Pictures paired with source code

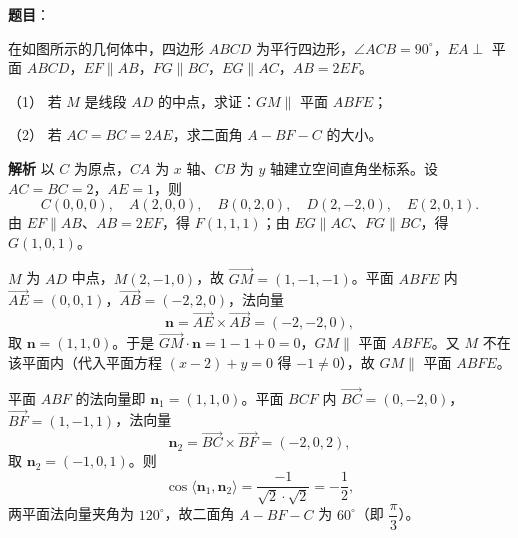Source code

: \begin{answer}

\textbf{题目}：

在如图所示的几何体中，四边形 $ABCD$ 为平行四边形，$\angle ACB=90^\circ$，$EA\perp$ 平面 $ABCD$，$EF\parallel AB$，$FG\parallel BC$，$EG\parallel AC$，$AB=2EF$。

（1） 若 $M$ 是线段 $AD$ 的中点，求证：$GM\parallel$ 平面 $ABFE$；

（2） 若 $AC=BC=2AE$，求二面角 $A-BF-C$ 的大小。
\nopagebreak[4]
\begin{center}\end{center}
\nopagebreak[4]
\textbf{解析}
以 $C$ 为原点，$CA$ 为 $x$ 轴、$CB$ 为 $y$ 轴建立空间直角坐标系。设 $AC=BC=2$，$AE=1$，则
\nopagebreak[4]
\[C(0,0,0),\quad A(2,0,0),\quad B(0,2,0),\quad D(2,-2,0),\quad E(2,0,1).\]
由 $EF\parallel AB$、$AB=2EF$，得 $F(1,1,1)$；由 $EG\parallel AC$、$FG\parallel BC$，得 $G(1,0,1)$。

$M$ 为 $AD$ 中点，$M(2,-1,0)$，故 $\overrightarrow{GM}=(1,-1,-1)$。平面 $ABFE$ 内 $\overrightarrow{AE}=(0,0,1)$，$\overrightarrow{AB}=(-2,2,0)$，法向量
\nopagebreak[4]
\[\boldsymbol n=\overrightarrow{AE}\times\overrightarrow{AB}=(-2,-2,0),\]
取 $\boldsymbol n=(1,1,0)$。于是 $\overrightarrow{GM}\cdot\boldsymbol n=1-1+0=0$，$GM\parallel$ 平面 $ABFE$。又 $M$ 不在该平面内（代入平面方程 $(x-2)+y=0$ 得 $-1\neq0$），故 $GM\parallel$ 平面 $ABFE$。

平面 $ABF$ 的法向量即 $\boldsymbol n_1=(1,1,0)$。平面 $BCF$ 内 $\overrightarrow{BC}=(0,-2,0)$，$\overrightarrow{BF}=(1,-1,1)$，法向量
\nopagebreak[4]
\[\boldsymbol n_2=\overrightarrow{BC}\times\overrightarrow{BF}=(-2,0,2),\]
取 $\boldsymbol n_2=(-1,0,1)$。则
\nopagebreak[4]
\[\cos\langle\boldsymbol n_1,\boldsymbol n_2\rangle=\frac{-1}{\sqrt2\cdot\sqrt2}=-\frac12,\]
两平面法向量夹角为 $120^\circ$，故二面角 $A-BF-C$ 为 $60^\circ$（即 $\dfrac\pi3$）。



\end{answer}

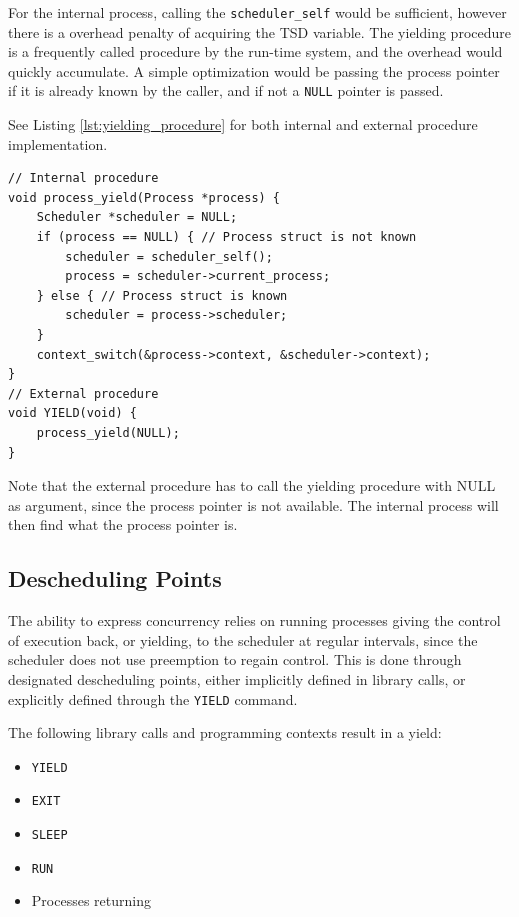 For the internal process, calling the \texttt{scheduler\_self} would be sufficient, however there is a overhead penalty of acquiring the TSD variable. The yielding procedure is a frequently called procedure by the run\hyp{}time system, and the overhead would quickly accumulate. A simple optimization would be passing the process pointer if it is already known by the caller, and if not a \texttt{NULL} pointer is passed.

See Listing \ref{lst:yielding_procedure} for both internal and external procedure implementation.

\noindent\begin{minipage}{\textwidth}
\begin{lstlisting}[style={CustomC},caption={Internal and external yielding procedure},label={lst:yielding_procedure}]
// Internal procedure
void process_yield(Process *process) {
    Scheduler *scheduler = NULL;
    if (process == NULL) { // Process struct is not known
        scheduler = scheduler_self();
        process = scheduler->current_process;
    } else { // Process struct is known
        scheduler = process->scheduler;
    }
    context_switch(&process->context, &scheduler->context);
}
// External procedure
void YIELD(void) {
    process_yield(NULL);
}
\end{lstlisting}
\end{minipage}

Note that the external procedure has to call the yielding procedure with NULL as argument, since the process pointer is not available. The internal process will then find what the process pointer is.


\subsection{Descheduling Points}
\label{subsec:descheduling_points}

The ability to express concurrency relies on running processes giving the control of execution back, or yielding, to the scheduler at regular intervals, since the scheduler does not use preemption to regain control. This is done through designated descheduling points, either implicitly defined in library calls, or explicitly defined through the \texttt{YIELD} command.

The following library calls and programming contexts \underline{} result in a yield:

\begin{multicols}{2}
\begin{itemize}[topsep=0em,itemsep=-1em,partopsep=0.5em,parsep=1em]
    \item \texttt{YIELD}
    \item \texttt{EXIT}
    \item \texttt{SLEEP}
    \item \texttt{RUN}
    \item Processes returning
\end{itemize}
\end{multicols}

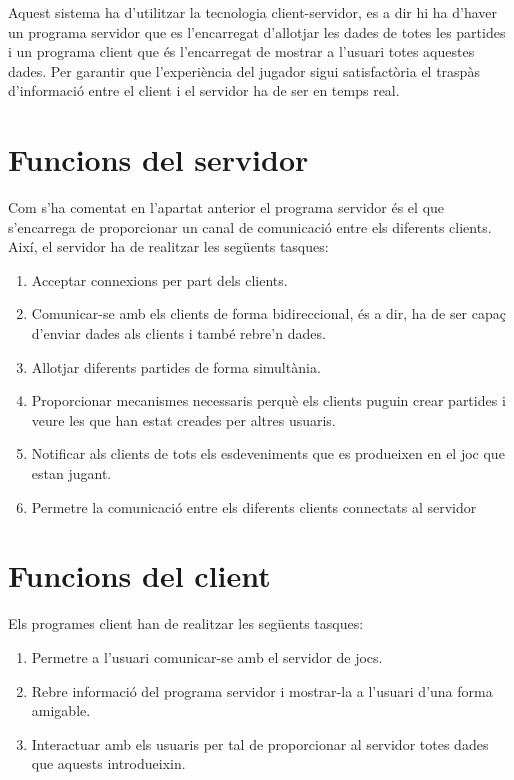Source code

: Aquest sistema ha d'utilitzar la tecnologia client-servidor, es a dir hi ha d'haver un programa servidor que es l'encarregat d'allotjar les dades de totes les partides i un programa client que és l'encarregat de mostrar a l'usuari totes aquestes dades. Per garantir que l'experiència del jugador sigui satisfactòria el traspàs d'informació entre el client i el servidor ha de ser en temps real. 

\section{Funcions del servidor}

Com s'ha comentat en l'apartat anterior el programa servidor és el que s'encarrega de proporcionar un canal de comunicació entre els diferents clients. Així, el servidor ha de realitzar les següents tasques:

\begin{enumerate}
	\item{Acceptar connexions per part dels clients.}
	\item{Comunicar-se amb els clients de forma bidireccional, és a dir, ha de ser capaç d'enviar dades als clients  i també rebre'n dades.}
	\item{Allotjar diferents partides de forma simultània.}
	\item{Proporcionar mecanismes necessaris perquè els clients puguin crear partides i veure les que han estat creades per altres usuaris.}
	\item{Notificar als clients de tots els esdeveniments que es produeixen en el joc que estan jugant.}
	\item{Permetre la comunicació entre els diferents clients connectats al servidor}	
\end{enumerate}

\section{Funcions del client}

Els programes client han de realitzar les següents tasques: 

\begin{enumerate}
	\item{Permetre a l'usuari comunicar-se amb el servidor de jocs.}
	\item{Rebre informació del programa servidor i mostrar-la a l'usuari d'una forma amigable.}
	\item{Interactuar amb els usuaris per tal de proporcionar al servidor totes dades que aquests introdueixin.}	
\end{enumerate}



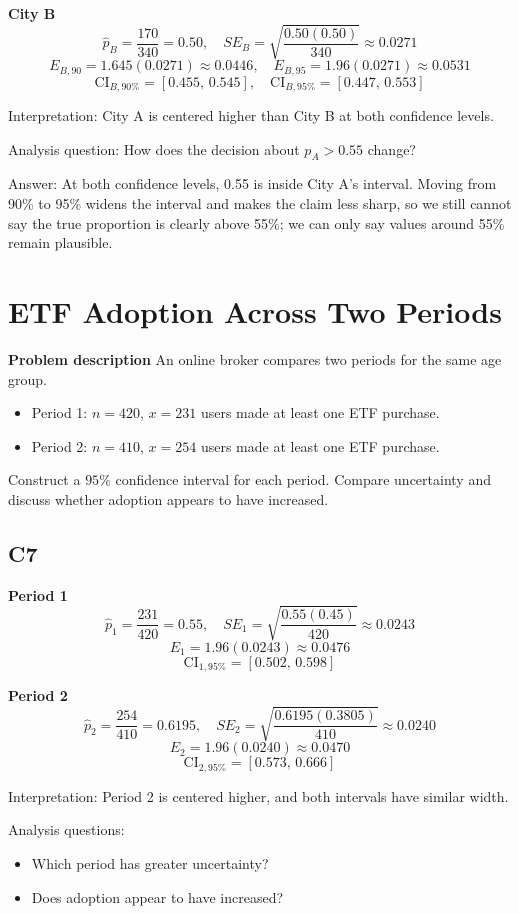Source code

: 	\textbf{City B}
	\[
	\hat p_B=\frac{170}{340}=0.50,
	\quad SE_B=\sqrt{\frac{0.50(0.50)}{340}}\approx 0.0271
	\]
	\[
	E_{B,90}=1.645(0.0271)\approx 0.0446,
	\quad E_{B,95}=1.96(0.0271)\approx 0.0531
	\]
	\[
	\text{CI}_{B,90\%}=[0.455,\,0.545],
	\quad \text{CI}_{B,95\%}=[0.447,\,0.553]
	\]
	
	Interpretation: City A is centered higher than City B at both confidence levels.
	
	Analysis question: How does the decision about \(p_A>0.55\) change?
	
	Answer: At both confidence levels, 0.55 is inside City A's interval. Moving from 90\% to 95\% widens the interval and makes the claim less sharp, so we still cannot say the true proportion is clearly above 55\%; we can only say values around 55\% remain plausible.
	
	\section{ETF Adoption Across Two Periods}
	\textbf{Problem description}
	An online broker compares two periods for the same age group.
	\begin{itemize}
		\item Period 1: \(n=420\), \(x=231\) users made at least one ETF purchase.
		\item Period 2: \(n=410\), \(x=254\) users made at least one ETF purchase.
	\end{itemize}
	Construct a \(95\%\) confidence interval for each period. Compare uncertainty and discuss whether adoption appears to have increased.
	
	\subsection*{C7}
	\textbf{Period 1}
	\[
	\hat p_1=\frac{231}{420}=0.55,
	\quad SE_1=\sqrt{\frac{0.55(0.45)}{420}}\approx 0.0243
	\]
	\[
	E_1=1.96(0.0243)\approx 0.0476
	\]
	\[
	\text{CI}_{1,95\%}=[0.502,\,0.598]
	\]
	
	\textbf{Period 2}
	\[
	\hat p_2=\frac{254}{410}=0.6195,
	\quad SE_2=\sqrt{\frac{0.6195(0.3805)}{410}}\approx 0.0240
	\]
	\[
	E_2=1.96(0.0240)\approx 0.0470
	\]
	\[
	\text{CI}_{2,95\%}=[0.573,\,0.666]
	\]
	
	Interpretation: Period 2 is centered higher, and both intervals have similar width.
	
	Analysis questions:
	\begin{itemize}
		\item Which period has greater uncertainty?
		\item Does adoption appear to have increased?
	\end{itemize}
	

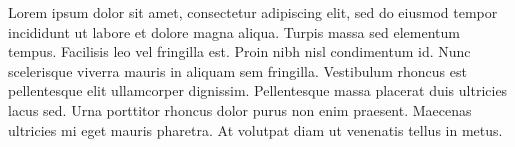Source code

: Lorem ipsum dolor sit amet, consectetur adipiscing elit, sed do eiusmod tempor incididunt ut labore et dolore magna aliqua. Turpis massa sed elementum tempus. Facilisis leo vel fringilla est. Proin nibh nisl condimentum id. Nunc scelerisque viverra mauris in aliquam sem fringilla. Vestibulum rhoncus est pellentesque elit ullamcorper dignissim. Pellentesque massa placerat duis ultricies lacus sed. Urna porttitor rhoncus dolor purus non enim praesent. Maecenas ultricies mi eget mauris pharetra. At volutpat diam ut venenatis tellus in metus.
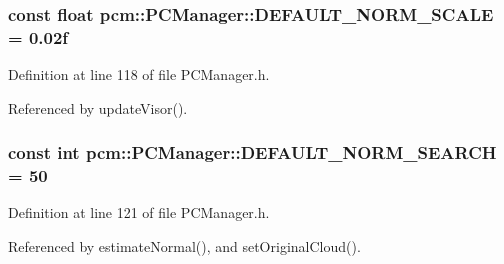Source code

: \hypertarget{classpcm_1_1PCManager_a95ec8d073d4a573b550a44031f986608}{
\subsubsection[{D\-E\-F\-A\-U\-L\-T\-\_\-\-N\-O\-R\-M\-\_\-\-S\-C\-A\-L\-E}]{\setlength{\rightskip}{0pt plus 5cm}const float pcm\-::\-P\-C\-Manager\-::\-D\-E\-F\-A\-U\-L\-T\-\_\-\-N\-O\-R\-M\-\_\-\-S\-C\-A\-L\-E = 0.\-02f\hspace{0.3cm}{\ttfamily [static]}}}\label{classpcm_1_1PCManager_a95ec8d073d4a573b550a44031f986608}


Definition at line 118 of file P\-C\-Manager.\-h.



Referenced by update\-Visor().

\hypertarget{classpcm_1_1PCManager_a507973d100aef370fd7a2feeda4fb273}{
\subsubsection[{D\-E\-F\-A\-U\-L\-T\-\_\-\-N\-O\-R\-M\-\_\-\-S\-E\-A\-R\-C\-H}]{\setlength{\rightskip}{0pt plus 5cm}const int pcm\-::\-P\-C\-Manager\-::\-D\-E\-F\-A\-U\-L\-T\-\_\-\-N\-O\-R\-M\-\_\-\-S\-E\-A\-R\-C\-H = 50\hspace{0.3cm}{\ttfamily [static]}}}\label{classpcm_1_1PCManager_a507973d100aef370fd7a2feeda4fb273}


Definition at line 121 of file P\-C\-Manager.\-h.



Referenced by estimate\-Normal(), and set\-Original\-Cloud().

■ YOUR OBJECTIVE ■
If a line comes after the line with "由 $EF\parallel AB$、$AB=2EF$，得", it stays out; print exactly every line from the start of the entries up to and including that line, but no pictures.

■ ANSWER FOR THE TASK ■
Source code

: \begin{answer}

\textbf{题目}：

在如图所示的几何体中，四边形 $ABCD$ 为平行四边形，$\angle ACB=90^\circ$，$EA\perp$ 平面 $ABCD$，$EF\parallel AB$，$FG\parallel BC$，$EG\parallel AC$，$AB=2EF$。

（1） 若 $M$ 是线段 $AD$ 的中点，求证：$GM\parallel$ 平面 $ABFE$；

（2） 若 $AC=BC=2AE$，求二面角 $A-BF-C$ 的大小。
\nopagebreak[4]
\begin{center}\end{center}
\nopagebreak[4]
\textbf{解析}
以 $C$ 为原点，$CA$ 为 $x$ 轴、$CB$ 为 $y$ 轴建立空间直角坐标系。设 $AC=BC=2$，$AE=1$，则
\nopagebreak[4]
\[C(0,0,0),\quad A(2,0,0),\quad B(0,2,0),\quad D(2,-2,0),\quad E(2,0,1).\]
由 $EF\parallel AB$、$AB=2EF$，得 $F(1,1,1)$；由 $EG\parallel AC$、$FG\parallel BC$，得 $G(1,0,1)$。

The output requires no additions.